- **To do**
Repeat precisely the span of lines below that opens with the line containing "Lezen: [Everyone has" and closes with the line containing "in je browser", both included.

- **Stored data**
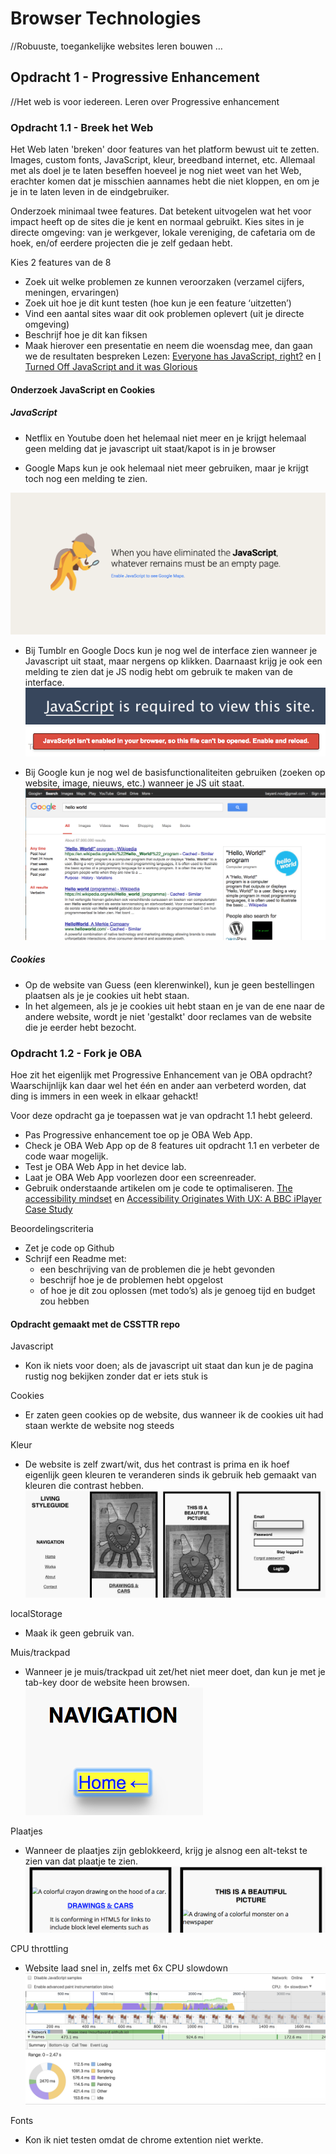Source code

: # Browser Technologies
//Robuuste, toegankelijke websites leren bouwen …

## Opdracht 1 - Progressive Enhancement
//Het web is voor iedereen. Leren over Progressive enhancement

### Opdracht 1.1 - Breek het Web
Het Web laten 'breken' door features van het platform bewust uit te zetten. Images, custom fonts, JavaScript, kleur, breedband internet, etc. Allemaal met als doel je te laten beseffen hoeveel je nog niet weet van het Web, erachter komen dat je misschien aannames hebt die niet kloppen, en om je je in te laten leven in de eindgebruiker.

Onderzoek minimaal twee features. Dat betekent uitvogelen wat het voor impact heeft op de sites die je kent en normaal gebruikt. Kies sites in je directe omgeving: van je werkgever, lokale vereniging, de cafetaria om de hoek, en/of eerdere projecten die je zelf gedaan hebt.

Kies 2 features van de 8
- Zoek uit welke problemen ze kunnen veroorzaken (verzamel cijfers, meningen, ervaringen)
- Zoek uit hoe je dit kunt testen (hoe kun je een feature ‘uitzetten’)
- Vind een aantal sites waar dit ook problemen oplevert (uit je directe omgeving)
- Beschrijf hoe je dit kan fiksen
- Maak hierover een presentatie en neem die woensdag mee, dan gaan we de resultaten bespreken
Lezen: [Everyone has JavaScript, right?](https://kryogenix.org/code/browser/everyonehasjs.html) en [I Turned Off JavaScript and it was Glorious](https://www.wired.com/2015/11/i-turned-off-javascript-for-a-whole-week-and-it-was-glorious/)

#### Onderzoek JavaScript en Cookies

##### JavaScript

* Netflix en Youtube doen het helemaal niet meer en je krijgt helemaal geen melding dat je javascript uit staat/kapot is in je browser

* Google Maps kun je ook helemaal niet meer gebruiken, maar je krijgt toch nog een melding te zien.

![img2](maps.png "google maps without js")

* Bij Tumblr en Google Docs kun je nog wel de interface zien wanneer je Javascript uit staat, maar nergens op klikken. Daarnaast krijg je ook een melding te zien dat je JS nodig hebt om gebruik te maken van de interface.
![img3](tumblr.png "tumblr")
![img5](docs.png "google docs")

* Bij Google kun je nog wel de basisfunctionaliteiten gebruiken (zoeken op website, image, nieuws, etc.) wanneer je JS uit staat.
![img4](google.png "google without js")


##### Cookies
* Op de website van Guess (een klerenwinkel), kun je geen bestellingen plaatsen als je je cookies uit hebt staan.
* In het algemeen, als je je cookies uit hebt staan en je van de ene naar de andere website, wordt je niet 'gestalkt' door reclames van de website die je eerder hebt bezocht.



### Opdracht 1.2 - Fork je OBA
Hoe zit het eigenlijk met Progressive Enhancement van je OBA opdracht? Waarschijnlijk kan daar wel het één en ander aan verbeterd worden, dat ding is immers in een week in elkaar gehackt!

Voor deze opdracht ga je toepassen wat je van opdracht 1.1 hebt geleerd.
- Pas Progressive enhancement toe op je OBA Web App.
- Check je OBA Web App op de 8 features uit opdracht 1.1 en verbeter de code waar mogelijk.
- Test  je OBA Web App in het device lab.
- Laat je OBA Web App voorlezen door een screenreader.
- Gebruik onderstaande artikelen om je code te optimaliseren.
[The accessibility mindset](https://24ways.org/2015/the-accessibility-mindset/) en [Accessibility Originates With UX: A BBC iPlayer Case Study](https://www.smashingmagazine.com/2015/02/bbc-iplayer-accessibility-case-study/)

Beoordelingscriteria
- Zet je code op Github
- Schrijf een Readme met:
  - een beschrijving van de problemen die je hebt gevonden
  - beschrijf hoe je de problemen hebt opgelost
  - of hoe je dit zou oplossen (met todo’s) als je genoeg tijd en budget zou hebben


#### Opdracht gemaakt met de CSSTTR repo

Javascript
- Kon ik niets voor doen; als de javascript uit staat dan kun je de pagina rustig nog bekijken zonder dat er iets stuk is

Cookies
- Er zaten geen cookies op de website, dus wanneer ik de cookies uit had staan werkte de website nog steeds

Kleur
- De website is zelf zwart/wit, dus het contrast is prima en ik hoef eigenlijk geen kleuren te veranderen sinds ik gebruik heb gemaakt van kleuren die contrast hebben.
![img](contrast.png "black and white contrast")

localStorage
- Maak ik geen gebruik van.

Muis/trackpad
- Wanneer je je muis/trackpad uit zet/het niet meer doet, dan kun je met je tab-key door de website heen browsen.
![img](focus.png "focus in project")

Plaatjes
- Wanneer de plaatjes zijn geblokkeerd, krijg je alsnog een alt-tekst te zien van dat plaatje te zien.
![img](nopics.png "no pics but still alt text")

CPU throttling
- Website laad snel in, zelfs met 6x CPU slowdown
![img](throttle.png "still loads quickly with 6x cpu slowdown")

Fonts
- Kon ik niet testen omdat de chrome extention niet werkte. 
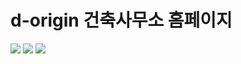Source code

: <h1>d-origin 건축사무소 홈페이지</h1>
<div>
  <img src="https://img.shields.io/badge/TypeScript-3178C6?style=flat&logo=TypeScript&logoColor=white"/> 
  <img src="https://img.shields.io/badge/javascript-F7DF1E?style=flat&logo=javascript&logoColor=white"/>
    <img src="https://img.shields.io/badge/nextdotjs-000000?style=flat&logo=nextdotjs&logoColor=white"/>
</div>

- **Exercise answer**
Lezen: [Everyone has JavaScript, right?](https://kryogenix.org/code/browser/everyonehasjs.html) en [I Turned Off JavaScript and it was Glorious](https://www.wired.com/2015/11/i-turned-off-javascript-for-a-whole-week-and-it-was-glorious/)

#### Onderzoek JavaScript en Cookies

##### JavaScript

* Netflix en Youtube doen het helemaal niet meer en je krijgt helemaal geen melding dat je javascript uit staat/kapot is in je browser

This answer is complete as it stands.